* _Work instruction_: Please return the lines, both ends included, that run from the one containing "On the other hand, for" to the last line of the data below, exactly and alone.

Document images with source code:

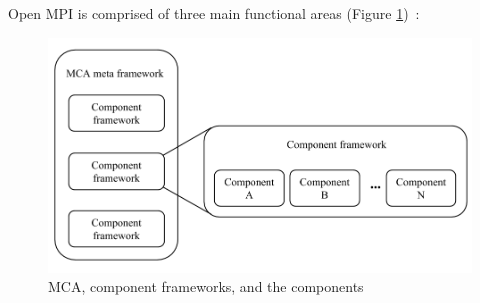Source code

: Open MPI is comprised of three main functional areas (Figure \ref{fig:MCA_framework})~\cite{graham2006open}:

\begin{figure}[h!]
\centering
\includegraphics[scale=0.4]{images/MCA_framework.png}
\caption[MCA, component frameworks, and the components]{MCA, component frameworks, and the components~\cite{graham2006open}}
\label{fig:MCA_framework}
\end{figure}

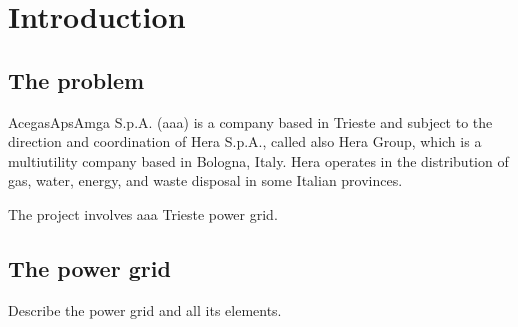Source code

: \chapter{Introduction}

\section{The problem}

AcegasApsAmga S.p.A. (\acrshort{aaa}) is a company based in Trieste and subject to the direction and coordination of Hera S.p.A., called also Hera Group, which is a multiutility company based in Bologna, Italy. Hera operates in the distribution of gas, water, energy, and waste disposal in some Italian provinces.

The project involves \acrshort{aaa} Trieste power grid.



\section{The power grid}

Describe the power grid and all its elements.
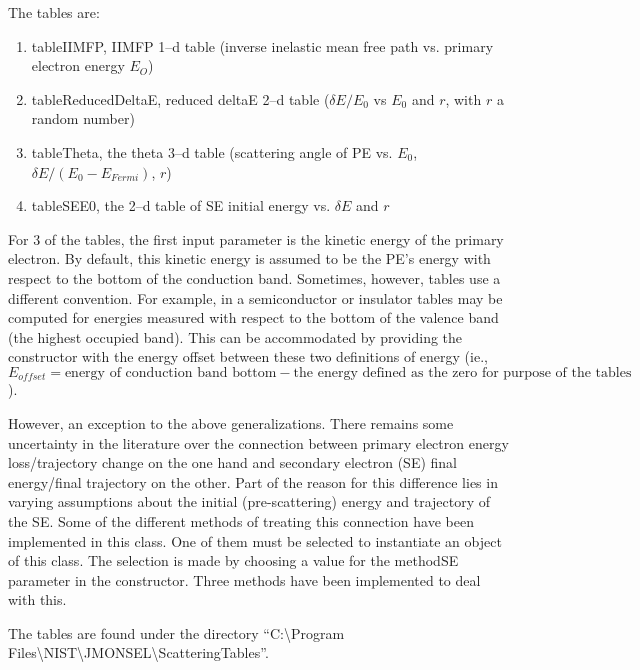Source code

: The tables are:
\begin{enumerate}
    \item tableIIMFP, IIMFP 1--d table (inverse inelastic mean free path vs. primary electron energy $E_O$)
    \item tableReducedDeltaE, reduced deltaE 2--d table ($\delta E/E_0$ vs $E_0$ and $r$, with $r$ a random number)
    \item tableTheta, the theta 3--d table (scattering angle of PE vs. $E_0$, $\delta E/(E_0-E_{Fermi})$, $r$)
    \item tableSEE0, the 2--d table of SE initial energy vs. $\delta E$ and $r$
\end{enumerate}

For 3 of the tables, the first input parameter is the kinetic energy of the primary electron. By default, this kinetic energy is assumed to be the PE's energy with respect to the bottom of the conduction band. Sometimes, however, tables use a different convention. For example, in a semiconductor or insulator tables may be computed for energies measured with respect to the bottom of the valence band (the highest occupied band). This can be accommodated by providing the constructor with the energy offset between these two definitions of energy (ie., $E_{offset} = \text{energy of conduction band bottom} - \text{the energy defined as the zero for purpose of the tables}$).

However, an exception to the above generalizations. There remains some uncertainty in the literature over the connection between primary electron energy loss/trajectory change on the one hand and secondary electron (SE) final energy/final trajectory on the other. Part of the reason for this difference lies in varying assumptions about the initial (pre-scattering) energy and trajectory of the SE. Some of the different methods of treating this connection have been implemented in this class. One of them must be selected to instantiate an object of this class. The selection is made by choosing a value for the methodSE parameter in the constructor. Three methods have been implemented to deal with this.

The tables are found under the directory ``C:\textbackslash Program Files\textbackslash NIST\textbackslash JMONSEL\textbackslash ScatteringTables''.

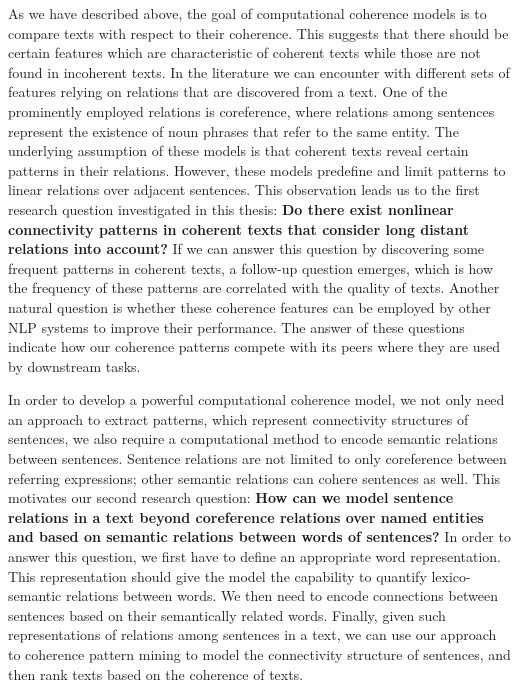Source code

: As we have described above, the goal of computational coherence models is to compare texts with respect to their coherence. 
This suggests that there should be certain features which are characteristic of coherent texts while those are not found in incoherent texts. 
In the literature we can encounter with different sets of features relying on relations that are discovered from a text. 
One of the prominently employed relations is coreference, where relations among sentences represent the existence of noun phrases that refer to the same entity. 
The underlying assumption of these models is that coherent texts reveal certain patterns in their relations. 
However, these models predefine and limit patterns to linear relations over adjacent sentences. 
This observation leads us to the first research question investigated in this thesis: 
\textbf{Do there exist nonlinear connectivity patterns in coherent texts that consider long distant relations into account?} 
If we can answer this question by discovering some frequent patterns in coherent texts, a follow-up question emerges, which is how the frequency of these patterns are correlated with the quality of texts. 
Another natural question is whether these coherence features can be employed by other NLP systems to improve their performance. 
The answer of these questions indicate how our coherence patterns compete with its peers where they are used by downstream tasks. 

In order to develop a powerful computational coherence model, we not only need an approach to extract patterns, which represent connectivity structures of sentences, we also require a computational method to encode semantic relations between sentences. 
Sentence relations are not limited to only coreference between referring expressions; other semantic relations can cohere sentences as well. 
This motivates our second research question: \textbf{How can we model sentence relations in a text beyond coreference relations over named entities and based on semantic relations between words of sentences?}  
In order to answer this question, we first have to define an appropriate word representation.  
This representation should give the model the capability to quantify lexico-semantic relations between words. 
We then need to encode connections between sentences based on their semantically related words.
Finally, given such representations of relations among sentences in a text, we can use our approach to coherence pattern mining to model the connectivity structure of sentences, and then rank texts based on the coherence of texts. 

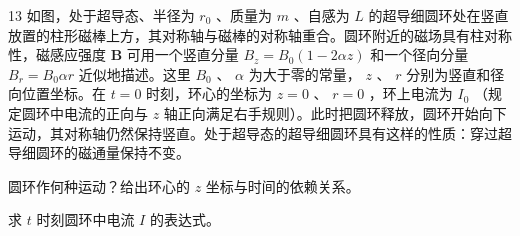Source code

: \begin{problem}[第30届全国中学生物理竞赛决赛][超导圆环在磁棒上方运动]{13}
如图，处于超导态、半径为 $r_0$ 、质量为 $m$ 、自感为 $L$ 的超导细圆环处在竖直放置的柱形磁棒上方，其对称轴与磁棒的对称轴重合。圆环附近的磁场具有柱对称性，磁感应强度 $\pmb{B}$ 可用一个竖直分量 $B_z = B_0(1 - 2\alpha z)$ 和一个径向分量 $B_r = B_0\alpha r$ 近似地描述。这里 $B_0$ 、 $\alpha$ 为大于零的常量， $z$ 、 $r$ 分别为竖直和径向位置坐标。在 $t = 0$ 时刻，环心的坐标为 $z = 0$ 、 $r = 0$ ，环上电流为 $I_0$ （规定圆环中电流的正向与 $z$ 轴正向满足右手规则）。此时把圆环释放，圆环开始向下运动，其对称轴仍然保持竖直。处于超导态的超导细圆环具有这样的性质：穿过超导细圆环的磁通量保持不变。
\begin{subproblem}
圆环作何种运动？给出环心的 $z$ 坐标与时间的依赖关系。
\end{subproblem}
\begin{subproblem}
求 $t$ 时刻圆环中电流 $I$ 的表达式。
\end{subproblem}
\end{problem}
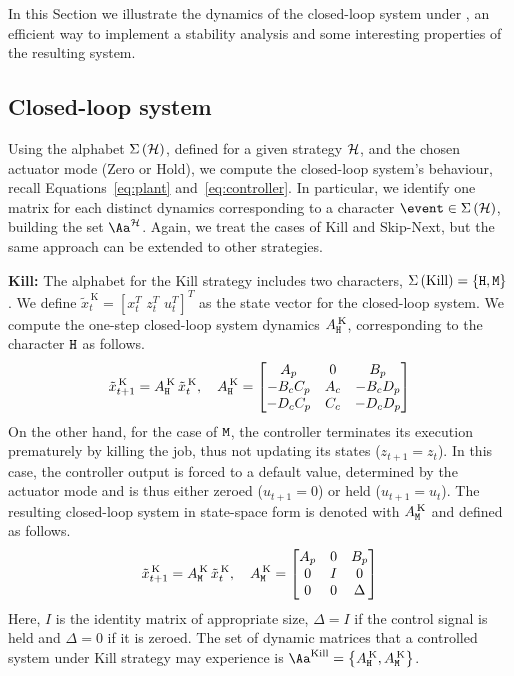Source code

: In this Section we illustrate the dynamics of the closed-loop system under \ewhc{}, an efficient way to implement a stability analysis and some interesting properties of the resulting system.

\subsection{Closed-loop system}%
\label{sec:matrices}

Using the alphabet $\Sigma\left(\mathcal{H}\right)$, defined for a given strategy $\mathcal{H}$, and the chosen actuator mode (Zero or Hold), we compute the closed-loop system's behaviour, recall Equations~\eqref{eq:plant} and~\eqref{eq:controller}.
In particular, we identify one matrix for each distinct dynamics corresponding to a character $\event \in \Sigma\left( \strat \right)$, building the set $\Aa^\strat$.
Again, we treat the cases of Kill and Skip-Next, but the same approach can be extended to other strategies.

\textbf{Kill: }%
%
The alphabet for the Kill strategy includes two characters, $\Sigma\left(\text{Kill}\right) = \{ \texttt{H}, \texttt{M} \}$. We define $\tilde x_t^{\,\text{K}} = \left[ x_t^T\,\, z_t^T\,\, u_t^T \right]^T$ as the state vector for the closed-loop system.
We compute the one-step closed-loop system dynamics $A^{\,\text{K}}_{\texttt{H}}$, corresponding to the character $\texttt{H}$ as follows.
\begin{equation*}
    \tilde x_{t+1}^{\,\text{K}} = A^{\,\text{K}}_{\texttt{H}}\,\tilde x_t^{\,\text{K}}, \quad
     A^{\,\text{K}}_{\texttt{H}} = \begin{bmatrix}
        A_p       & 0    & B_p       \\
        -B_cC_p   & A_c  & -B_cD_p   \\
        -D_cC_p   & C_c  & -D_cD_p   \\
    \end{bmatrix}
\end{equation*}
%
On the other hand, for the case of $\texttt{M}$, the controller terminates its execution prematurely by killing the job, thus not updating its states ($z_{t+1} = z_t$).
In this case, the controller output is forced to a default value, determined by the actuator mode and is thus either zeroed ($u_{t+1} = 0$) or held ($u_{t+1} = u_t$).
The resulting closed-loop system in state-space form is denoted with $A^{\,\text{K}}_{\texttt{M}}$ and defined as follows.
\begin{equation*}
    \tilde x_{t+1}^{\,\text{K}} = A^{\,\text{K}}_{\texttt{M}}\,\tilde x_t^{\,\text{K}}, \quad
    A^{\,\text{K}}_{\texttt{M}} = \begin{bmatrix}
        A_p & 0  & B_p \\
        0   & I  & 0   \\
        0   & 0  & \Delta
    \end{bmatrix}
\end{equation*}
Here, $I$ is the identity matrix of appropriate size, $\Delta = I$ if the control signal is held and $\Delta = 0$ if it is zeroed.
The set of dynamic matrices that a controlled system under Kill strategy may experience is $\Aa^{\text{Kill}}=\left\{A^{\,\text{K}}_{\cH},A^{\,\text{K}}_{\cM}\right\}$.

* _Your solution_:
On the other hand, for the case of $\texttt{M}$, the controller terminates its execution prematurely by killing the job, thus not updating its states ($z_{t+1} = z_t$).
In this case, the controller output is forced to a default value, determined by the actuator mode and is thus either zeroed ($u_{t+1} = 0$) or held ($u_{t+1} = u_t$).
The resulting closed-loop system in state-space form is denoted with $A^{\,\text{K}}_{\texttt{M}}$ and defined as follows.
\begin{equation*}
    \tilde x_{t+1}^{\,\text{K}} = A^{\,\text{K}}_{\texttt{M}}\,\tilde x_t^{\,\text{K}}, \quad
    A^{\,\text{K}}_{\texttt{M}} = \begin{bmatrix}
        A_p & 0  & B_p \\
        0   & I  & 0   \\
        0   & 0  & \Delta
    \end{bmatrix}
\end{equation*}
Here, $I$ is the identity matrix of appropriate size, $\Delta = I$ if the control signal is held and $\Delta = 0$ if it is zeroed.
The set of dynamic matrices that a controlled system under Kill strategy may experience is $\Aa^{\text{Kill}}=\left\{A^{\,\text{K}}_{\cH},A^{\,\text{K}}_{\cM}\right\}$.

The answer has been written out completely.